═══ Input for this task ═══
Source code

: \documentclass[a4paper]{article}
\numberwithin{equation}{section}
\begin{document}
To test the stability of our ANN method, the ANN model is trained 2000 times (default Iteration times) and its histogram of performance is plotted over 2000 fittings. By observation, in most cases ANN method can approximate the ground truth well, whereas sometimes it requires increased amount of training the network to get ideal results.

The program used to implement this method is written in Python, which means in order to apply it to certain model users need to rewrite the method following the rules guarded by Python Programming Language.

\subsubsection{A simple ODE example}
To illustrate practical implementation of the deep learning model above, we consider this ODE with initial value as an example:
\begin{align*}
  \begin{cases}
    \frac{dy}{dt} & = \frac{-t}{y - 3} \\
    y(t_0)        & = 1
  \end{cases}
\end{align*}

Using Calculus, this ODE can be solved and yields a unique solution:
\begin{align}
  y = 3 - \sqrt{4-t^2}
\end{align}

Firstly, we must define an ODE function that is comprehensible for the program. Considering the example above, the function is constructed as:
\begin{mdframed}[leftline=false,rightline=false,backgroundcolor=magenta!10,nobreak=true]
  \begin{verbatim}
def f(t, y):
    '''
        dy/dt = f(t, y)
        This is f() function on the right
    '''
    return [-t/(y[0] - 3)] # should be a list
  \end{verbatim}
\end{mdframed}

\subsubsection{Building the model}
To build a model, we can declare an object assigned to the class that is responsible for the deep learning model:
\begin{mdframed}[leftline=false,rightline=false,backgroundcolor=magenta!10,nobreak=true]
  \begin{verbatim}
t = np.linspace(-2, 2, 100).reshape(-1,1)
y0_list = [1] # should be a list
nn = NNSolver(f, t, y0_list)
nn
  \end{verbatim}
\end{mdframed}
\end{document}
═══
What is expected
Return the lines from the line containing "t = np.linspace(-2, 2, 100).reshape(-1,1)" to the end of the entries above, exactly as they appear and with no other output.

Written answer
t = np.linspace(-2, 2, 100).reshape(-1,1)
y0_list = [1] # should be a list
nn = NNSolver(f, t, y0_list)
nn
  \end{verbatim}
\end{mdframed}
\end{document}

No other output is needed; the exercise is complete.